EXERCISE »
The response must be made up of the lines in the entries below that contain "check".
---------- THE RECORDS
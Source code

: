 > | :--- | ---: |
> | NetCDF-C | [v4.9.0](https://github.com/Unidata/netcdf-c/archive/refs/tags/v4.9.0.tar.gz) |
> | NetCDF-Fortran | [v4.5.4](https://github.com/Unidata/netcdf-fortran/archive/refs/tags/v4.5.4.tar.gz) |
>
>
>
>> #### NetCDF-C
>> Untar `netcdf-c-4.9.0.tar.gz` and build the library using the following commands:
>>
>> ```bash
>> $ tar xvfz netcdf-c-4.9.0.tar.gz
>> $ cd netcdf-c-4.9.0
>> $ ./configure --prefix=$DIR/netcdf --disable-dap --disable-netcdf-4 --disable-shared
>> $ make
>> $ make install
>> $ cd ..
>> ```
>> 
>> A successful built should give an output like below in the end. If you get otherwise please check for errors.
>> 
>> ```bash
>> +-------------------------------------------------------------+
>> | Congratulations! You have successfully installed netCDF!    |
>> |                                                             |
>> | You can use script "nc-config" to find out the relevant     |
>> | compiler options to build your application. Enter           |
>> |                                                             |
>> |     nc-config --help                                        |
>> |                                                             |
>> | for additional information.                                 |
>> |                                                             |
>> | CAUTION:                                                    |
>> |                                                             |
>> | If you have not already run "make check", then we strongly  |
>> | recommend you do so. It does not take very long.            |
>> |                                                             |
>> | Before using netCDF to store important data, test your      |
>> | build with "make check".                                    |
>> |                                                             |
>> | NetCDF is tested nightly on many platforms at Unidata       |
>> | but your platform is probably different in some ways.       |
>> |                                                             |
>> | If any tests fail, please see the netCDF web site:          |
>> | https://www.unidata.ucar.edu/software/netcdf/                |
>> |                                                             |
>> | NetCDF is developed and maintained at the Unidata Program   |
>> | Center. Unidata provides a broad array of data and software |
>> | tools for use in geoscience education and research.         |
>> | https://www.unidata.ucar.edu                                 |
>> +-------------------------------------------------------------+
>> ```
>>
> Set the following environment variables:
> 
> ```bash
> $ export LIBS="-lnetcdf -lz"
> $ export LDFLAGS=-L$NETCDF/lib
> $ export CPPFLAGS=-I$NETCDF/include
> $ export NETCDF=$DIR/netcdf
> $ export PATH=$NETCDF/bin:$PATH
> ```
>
--------------------
EXERCISE OUTPUT »
>> A successful built should give an output like below in the end. If you get otherwise please check for errors.
>> | If you have not already run "make check", then we strongly  |
>> | build with "make check".                                    |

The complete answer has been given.